What to do: Please copy every line of the data in which the string "incomeSvcMonthEndHBoxLayout" appears.

Source texts of formatted documents

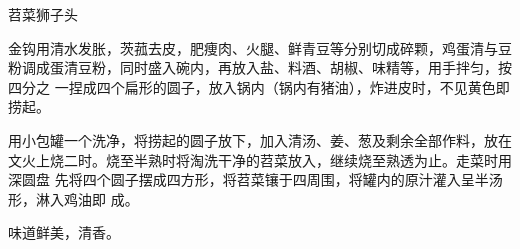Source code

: %
%
%
%
%
%
%
\begin{recipe}{苕菜狮子头}

\ingredients


\preparation

\step 金钩用清水发胀，茨菰去皮，肥痩肉、火腿、鲜青豆等分别切成碎颗，鸡蛋清与豆
粉调成蛋清豆粉，同时盛入碗内，再放入盐、料酒、胡椒、味精等，用手拌匀，按四分之
一捏成四个扁形的圆子，放入锅内（锅内有猪油），炸进皮时，不见黄色即捞起。

\step 用小包罐一个洗净，将捞起的圆子放下，加入清汤、姜、葱及剩余全部作料，放在
文火上烧二时。烧至半熟时将淘洗干净的苕菜放入，继续烧至熟透为止。走菜时用深圆盘
先将四个圆子摆成四方形，将苕菜镶于四周围，将罐内的原汁灌入呈半汤形，淋入鸡油即
成。

\features

味道鲜美，清香。

\end{recipe}

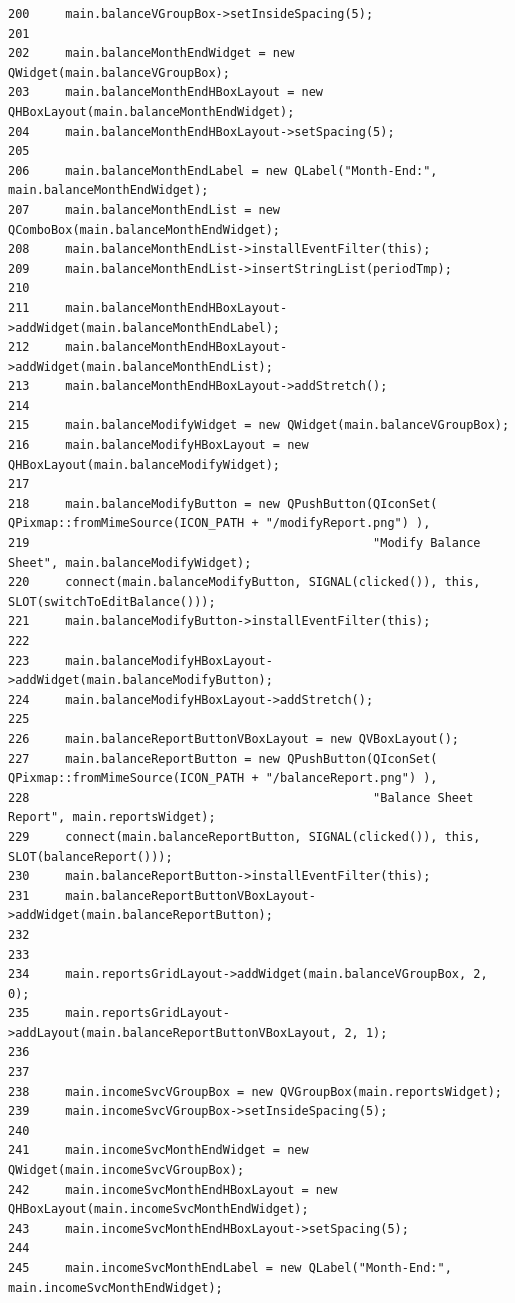 \begin{verbatim}
200     main.balanceVGroupBox->setInsideSpacing(5);
201     
202     main.balanceMonthEndWidget = new QWidget(main.balanceVGroupBox);
203     main.balanceMonthEndHBoxLayout = new QHBoxLayout(main.balanceMonthEndWidget);
204     main.balanceMonthEndHBoxLayout->setSpacing(5);
205     
206     main.balanceMonthEndLabel = new QLabel("Month-End:", main.balanceMonthEndWidget);
207     main.balanceMonthEndList = new QComboBox(main.balanceMonthEndWidget);
208     main.balanceMonthEndList->installEventFilter(this);
209     main.balanceMonthEndList->insertStringList(periodTmp);
210     
211     main.balanceMonthEndHBoxLayout->addWidget(main.balanceMonthEndLabel);
212     main.balanceMonthEndHBoxLayout->addWidget(main.balanceMonthEndList);
213     main.balanceMonthEndHBoxLayout->addStretch();
214     
215     main.balanceModifyWidget = new QWidget(main.balanceVGroupBox);
216     main.balanceModifyHBoxLayout = new QHBoxLayout(main.balanceModifyWidget);
217     
218     main.balanceModifyButton = new QPushButton(QIconSet( QPixmap::fromMimeSource(ICON_PATH + "/modifyReport.png") ),
219                                                "Modify Balance Sheet", main.balanceModifyWidget);
220     connect(main.balanceModifyButton, SIGNAL(clicked()), this, SLOT(switchToEditBalance()));
221     main.balanceModifyButton->installEventFilter(this);
222     
223     main.balanceModifyHBoxLayout->addWidget(main.balanceModifyButton);
224     main.balanceModifyHBoxLayout->addStretch();
225     
226     main.balanceReportButtonVBoxLayout = new QVBoxLayout();
227     main.balanceReportButton = new QPushButton(QIconSet( QPixmap::fromMimeSource(ICON_PATH + "/balanceReport.png") ),
228                                                "Balance Sheet Report", main.reportsWidget);
229     connect(main.balanceReportButton, SIGNAL(clicked()), this, SLOT(balanceReport()));
230     main.balanceReportButton->installEventFilter(this);
231     main.balanceReportButtonVBoxLayout->addWidget(main.balanceReportButton);
232         
233     
234     main.reportsGridLayout->addWidget(main.balanceVGroupBox, 2, 0);
235     main.reportsGridLayout->addLayout(main.balanceReportButtonVBoxLayout, 2, 1);
236     
237     
238     main.incomeSvcVGroupBox = new QVGroupBox(main.reportsWidget);
239     main.incomeSvcVGroupBox->setInsideSpacing(5);
240     
241     main.incomeSvcMonthEndWidget = new QWidget(main.incomeSvcVGroupBox);
242     main.incomeSvcMonthEndHBoxLayout = new QHBoxLayout(main.incomeSvcMonthEndWidget);
243     main.incomeSvcMonthEndHBoxLayout->setSpacing(5);
244     
245     main.incomeSvcMonthEndLabel = new QLabel("Month-End:", main.incomeSvcMonthEndWidget);

\end{verbatim}
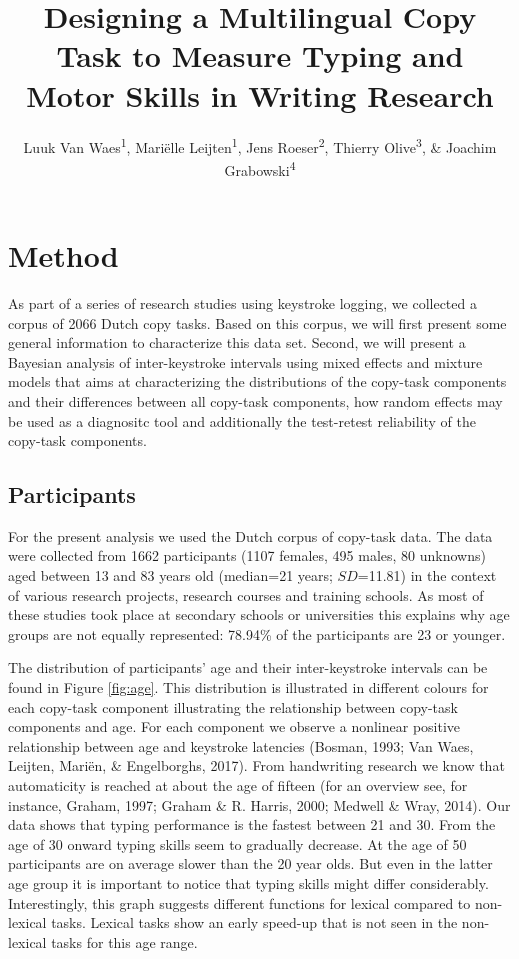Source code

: \documentclass[,man,floatsintext]{apa6}
\title{Designing a Multilingual Copy Task to Measure Typing and Motor Skills in Writing Research}
\author{Luuk Van Waes\textsuperscript{1}, Mariëlle Leijten\textsuperscript{1}, Jens Roeser\textsuperscript{2}, Thierry Olive\textsuperscript{3}, \& Joachim Grabowski\textsuperscript{4}}
\date{}
\affiliation{
\vspace{0.5cm}
\textsuperscript{1} Department of Management, University of Antwerp, Belgium\\\textsuperscript{2} Department of Psychology, Nottingham Trent University, United Kingdom\\\textsuperscript{3} Research Centre on Cognition and Learning (CeRCA), CNRS, University of Poitiers, France\\\textsuperscript{4} Institute for Psychology, Leibniz University Hanover, Germany}
\begin{document}
\maketitle

\hypertarget{method}{%
\section{Method}\label{method}}

As part of a series of research studies using keystroke logging, we collected a corpus of 2066 Dutch copy tasks. Based on this corpus, we will first present some general information to characterize this data set. Second, we will present a Bayesian analysis of inter-keystroke intervals using mixed effects and mixture models that aims at characterizing the distributions of the copy-task components and their differences between all copy-task components, how random effects may be used as a diagnositc tool and additionally the test-retest reliability of the copy-task components.

\hypertarget{participants}{%
\subsection{Participants}\label{participants}}

For the present analysis we used the Dutch corpus of copy-task data. The data were collected from 1662 participants (1107 females, 495 males, 80 unknowns) aged between 13 and 83 years old (median=21 years; \(SD\)=11.81) in the context of various research projects, research courses and training schools. As most of these studies took place at secondary schools or universities this explains why age groups are not equally represented: 78.94\% of the participants are 23 or younger.

The distribution of participants' age and their inter-keystroke intervals can be found in Figure \ref{fig:age}. This distribution is illustrated in different colours for each copy-task component illustrating the relationship between copy-task components and age. For each component we observe a nonlinear positive relationship between age and keystroke latencies (Bosman, 1993; Van Waes, Leijten, Mariën, \& Engelborghs, 2017). From handwriting research we know that automaticity is reached at about the age of fifteen (for an overview see, for instance, Graham, 1997; Graham \& R. Harris, 2000; Medwell \& Wray, 2014). Our data shows that typing performance is the fastest between 21 and 30. From the age of 30 onward typing skills seem to gradually decrease. At the age of 50 participants are on average slower than the 20 year olds. But even in the latter age group it is important to notice that typing skills might differ considerably. Interestingly, this graph suggests different functions for lexical compared to non-lexical tasks. Lexical tasks show an early speed-up that is not seen in the non-lexical tasks for this age range.
\end{document}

Task response:
242     main.incomeSvcMonthEndHBoxLayout = new QHBoxLayout(main.incomeSvcMonthEndWidget);
243     main.incomeSvcMonthEndHBoxLayout->setSpacing(5);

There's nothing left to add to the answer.